Before the experiment, participants read an information sheet, filled out a questionnaire about their demographic details, and signed the informed consent form.

In each experiment, participants were seated in front of a presentation monitor on which the sentences would be presented using E-Prime software, and the experiment started with written instructions that were explained orally by the experimenter. Prior to the start of the experiment, participants were instructed to minimize their head movements during the trials and not to keep their eyes closed during the experiment, although they were not asked to refrain from blinking.
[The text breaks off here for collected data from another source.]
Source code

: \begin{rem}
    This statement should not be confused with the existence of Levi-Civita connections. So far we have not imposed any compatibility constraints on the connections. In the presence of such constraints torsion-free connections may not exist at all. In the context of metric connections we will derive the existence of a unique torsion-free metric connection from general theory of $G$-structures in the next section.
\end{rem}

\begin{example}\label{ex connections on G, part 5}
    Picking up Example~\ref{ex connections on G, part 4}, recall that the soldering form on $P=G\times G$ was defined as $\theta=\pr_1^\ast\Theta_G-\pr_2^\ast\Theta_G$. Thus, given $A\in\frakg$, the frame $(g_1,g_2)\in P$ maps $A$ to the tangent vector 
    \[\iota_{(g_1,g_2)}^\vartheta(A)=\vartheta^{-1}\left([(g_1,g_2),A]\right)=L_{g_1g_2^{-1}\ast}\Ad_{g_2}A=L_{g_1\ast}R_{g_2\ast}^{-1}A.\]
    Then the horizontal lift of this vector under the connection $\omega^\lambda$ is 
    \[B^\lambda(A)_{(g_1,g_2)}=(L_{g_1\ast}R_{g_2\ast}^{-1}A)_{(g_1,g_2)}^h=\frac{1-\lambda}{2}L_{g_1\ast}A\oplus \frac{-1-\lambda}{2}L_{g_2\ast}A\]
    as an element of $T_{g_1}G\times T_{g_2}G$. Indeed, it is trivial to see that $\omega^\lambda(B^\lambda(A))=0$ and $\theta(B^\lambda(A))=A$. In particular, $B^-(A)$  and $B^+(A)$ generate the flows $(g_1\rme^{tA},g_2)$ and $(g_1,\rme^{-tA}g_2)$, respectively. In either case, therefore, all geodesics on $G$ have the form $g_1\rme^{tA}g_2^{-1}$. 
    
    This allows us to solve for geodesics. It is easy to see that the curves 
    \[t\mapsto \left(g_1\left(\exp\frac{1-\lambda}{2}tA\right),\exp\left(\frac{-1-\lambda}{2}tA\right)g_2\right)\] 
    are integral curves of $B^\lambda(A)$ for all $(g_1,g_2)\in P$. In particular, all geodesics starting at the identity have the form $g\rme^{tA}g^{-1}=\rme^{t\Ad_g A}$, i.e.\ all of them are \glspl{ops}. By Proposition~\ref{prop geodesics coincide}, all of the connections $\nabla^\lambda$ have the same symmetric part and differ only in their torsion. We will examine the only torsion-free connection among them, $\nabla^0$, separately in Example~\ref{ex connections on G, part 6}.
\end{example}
During the whole experiment, a fixation cross was shown between trials and sets. After every 3–8 trials (randomized), participants were given a comprehension prompt. For the experimental items and filler cleft sentences, the comprehension prompt is a yes/no question to probe the thematic role assignment (e.g., Did the police shoot the robber?/Did the robber shoot the police?). For the filler questions, the comprehension prompt is a sentence that appropriately responds to the question (e.g., the adventurer noticed an officer patrolling) or if the noun phrase in the question is presented as the theme (e.g., the officer called the adventurer), and participants have to judge whether the sentence is an appropriate response to the question (e.g., they should respond “yes” if they see “the adventurer noticed an officer patrolling” after this filler). These prompts were designed to ensure that the participants remain focused and parse the trials displayed, as well as to provide a measure of comprehension performance.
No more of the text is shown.